My inaugural post for Get Lit Beacon is the first in a series I’m calling “Reading Like A Writer.” Each month, I’ll briefly discuss a book of fiction or poetry that I’ve just read—but rather than a traditional book review, I’ll share my thoughts on what I learned from this book as a writer myself.
So, on to Meg Wolitzer’s The Female Persuasion.
I admire Wolitzer for situating “women’s issues” as the central theme of a large, ambitious novel. Although, unlike Wolitzer, I write short works—stories, poems, essays—like her I’m primarily interested in writing stories about women. Even in a shorter work, I want the experiences of my female characters and subjects to be central, not secondary, and to resonate as big, essential narratives that speak to and reflect the world.
This novel covers feminism, ambition, idealism, money, sexuality, aging, death and grief, and generational divides.
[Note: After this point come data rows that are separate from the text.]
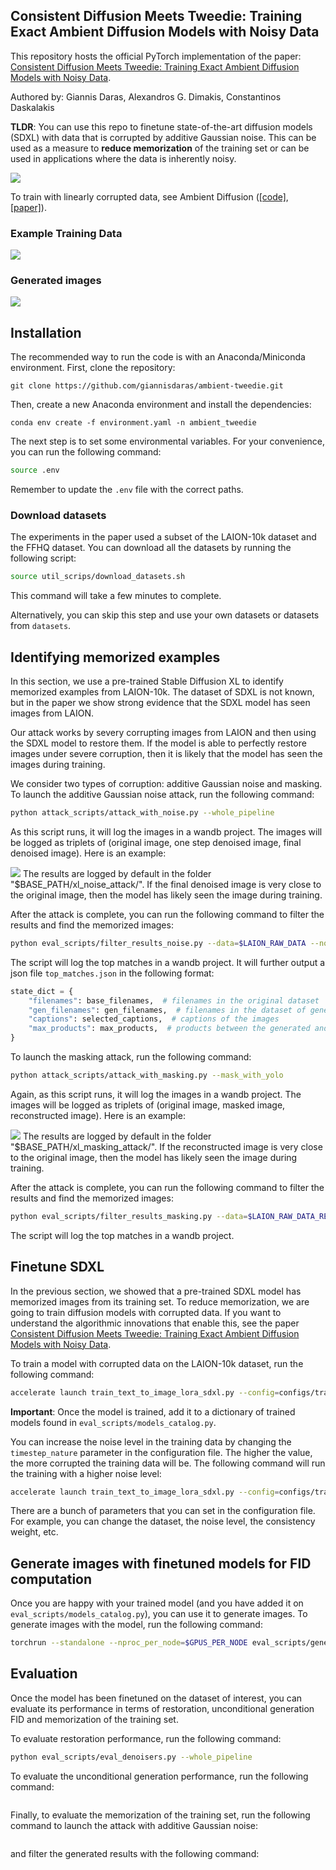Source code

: ## Consistent Diffusion Meets Tweedie: Training Exact Ambient Diffusion Models with Noisy Data

This repository hosts the official PyTorch implementation of the paper: [Consistent Diffusion Meets Tweedie: Training Exact Ambient Diffusion Models with Noisy Data](https://giannisdaras.github.io/publications/consistent_diffusion_meets_tweedie.pdf).


Authored by: Giannis Daras, Alexandros G. Dimakis, Constantinos Daskalakis

**TLDR**: You can use this repo to finetune state-of-the-art diffusion models (SDXL) with data that is corrupted by additive Gaussian noise. This can be used as a measure to **reduce memorization** of the training set or can be used in applications where the data is inherently noisy.

![](figures/memorized_images_inpainting.png)

To train with linearly corrupted data, see Ambient Diffusion ([\[code\]](https://github.com/giannisdaras/ambient-diffusion), [\[paper\]](https://arxiv.org/abs/2305.19256)).


### Example Training Data
![](figures/corrupted_data.png)

### Generated images
![](figures/high_level_with_consistency.png)


## Installation

The recommended way to run the code is with an Anaconda/Miniconda environment.
First, clone the repository: 
```
git clone https://github.com/giannisdaras/ambient-tweedie.git
```

Then, create a new Anaconda environment and install the dependencies:

`conda env create -f environment.yaml -n ambient_tweedie`

The next step is to set some environmental variables. For your convenience, you can run the following command:

```bash
source .env
```

Remember to update the `.env` file with the correct paths.


### Download datasets

The experiments in the paper used a subset of the LAION-10k dataset and the FFHQ dataset. You can download all the datasets by running the following script:

```bash
source util_scrips/download_datasets.sh
```
This command will take a few minutes to complete.

Alternatively, you can skip this step and use your own datasets or datasets from `datasets`.

## Identifying memorized examples

In this section, we use a pre-trained Stable Diffusion XL to identify memorized examples from LAION-10k. The dataset of SDXL is not known, but in the paper we show strong evidence that the SDXL model has seen images from LAION.

Our attack works by severy corrupting images from LAION and then using the SDXL model to restore them. If the model is able to perfectly restore images under severe corruption, then it is likely that the model has seen the images during training.

We consider two types of corruption: additive Gaussian noise and masking. To launch the additive Gaussian noise attack, run the following command:

```bash
python attack_scripts/attack_with_noise.py --whole_pipeline
```

As this script runs, it will log the images in a wandb project. The images will be logged as triplets of (original image, one step denoised image, final denoised image). Here is an example:

![](figures/example_noisy.png)
The results are logged by default in the folder "$BASE_PATH/xl_noise_attack/".
If the final denoised image is very close to the original image, then the model has likely seen the image during training. 

After the attack is complete, you can run the following command to filter the results and find the memorized images:

```bash
python eval_scripts/filter_results_noise.py --data=$LAION_RAW_DATA --normalize=True
```
The script will log the top matches in a wandb project. It will further output a json file `top_matches.json` in the following format:
```python
state_dict = {
    "filenames": base_filenames,  # filenames in the original dataset
    "gen_filenames": gen_filenames,  # filenames in the dataset of generated images
    "captions": selected_captions,  # captions of the images
    "max_products": max_products,  # products between the generated and the original images. 
}
```

To launch the masking attack, run the following command:

```bash
python attack_scripts/attack_with_masking.py --mask_with_yolo
```

Again, as this script runs, it will log the images in a wandb project. The images will be logged as triplets of (original image, masked image, reconstructed image). Here is an example:

![](figures/example_masked.png)
The results are logged by default in the folder "$BASE_PATH/xl_masking_attack/".
If the reconstructed image is very close to the original image, then the model has likely seen the image during training. 

After the attack is complete, you can run the following command to filter the results and find the memorized images:

```bash
python eval_scripts/filter_results_masking.py --data=$LAION_RAW_DATA_RESCALED --normalize=True
```

The script will log the top matches in a wandb project.



## Finetune SDXL

In the previous section, we showed that a pre-trained SDXL model has memorized images from its training set. 
To reduce memorization, we are going to train diffusion models with corrupted data. If you want to understand the algorithmic innovations that enable this, see the paper [Consistent Diffusion Meets Tweedie: Training Exact Ambient Diffusion Models with Noisy Data](https://giannisdaras.github.io/publications/consistent_diffusion_meets_tweedie.pdf).


To train a model with corrupted data on the LAION-10k dataset, run the following command:

```bash
accelerate launch train_text_to_image_lora_sdxl.py --config=configs/train_low_level_laion10k.yaml
```

**Important**: Once the model is trained, add it to a dictionary of trained models found in `eval_scripts/models_catalog.py`.

You can increase the noise level in the training data by changing the `timestep_nature` parameter in the configuration file. The higher the value, the more corrupted the training data will be. The following command will run the training with a higher noise level:

```bash
accelerate launch train_text_to_image_lora_sdxl.py --config=configs/train_high_level_laion10k.yaml
```

There are a bunch of parameters that you can set in the configuration file. For example, you can change the dataset, the noise level, the consistency weight, etc.


## Generate images with finetuned models for FID computation

Once you are happy with your trained model (and you have added it on `eval_scripts/models_catalog.py`), you can use it to generate images. To generate images with the model, run the following command:

```bash
torchrun --standalone --nproc_per_node=$GPUS_PER_NODE eval_scripts/generate.py --model_key=<your_model_key>
```


## Evaluation

Once the model has been finetuned on the dataset of interest, you can evaluate its performance in terms of restoration, unconditional generation FID and memorization of the training set.

To evaluate restoration performance, run the following command:

```bash
python eval_scripts/eval_denoisers.py --whole_pipeline
```


To evaluate the unconditional generation performance, run the following command:

```bash
```

Finally, to evaluate the memorization of the training set, run the following command to launch the attack with additive Gaussian noise:

```bash
```

and filter the generated results with the following command:

```bash
```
The story centers on Greer (a college freshman when we meet her, a celebrated 31-year-old author by the novel’s end). Wolitzer uses this focus character from which to dive deeply into the lives of Cory (Greer’s boyfriend, who suffers a massive tragedy that throws his life off its comfortable course), Zee (Greer’s best friend, who stumbles through jobs and a variety of activisms before she finds meaningful work), and Faith (a star of second-wave feminism who runs a foundation financed by a venture capitalist, and struggles to balance her activism with her funder’s bottom line).
As a writer, I’m impressed by Wolitzer’s ability to not only trace, but delve deeply into, the storylines of all of her characters, each of whom have full storylines of their own, beyond their relationships to the central character of Greer. Wolitzer clearly cares about all of her characters, and believes they each deserve a full story. And, she trusts herself to write a wide variety of characters: young and old, male and female, straight and queer.
We may write in different forms, but Meg Wolitzer provides an excellent roadmap for writing women’s stories as the complex, essential narratives they are.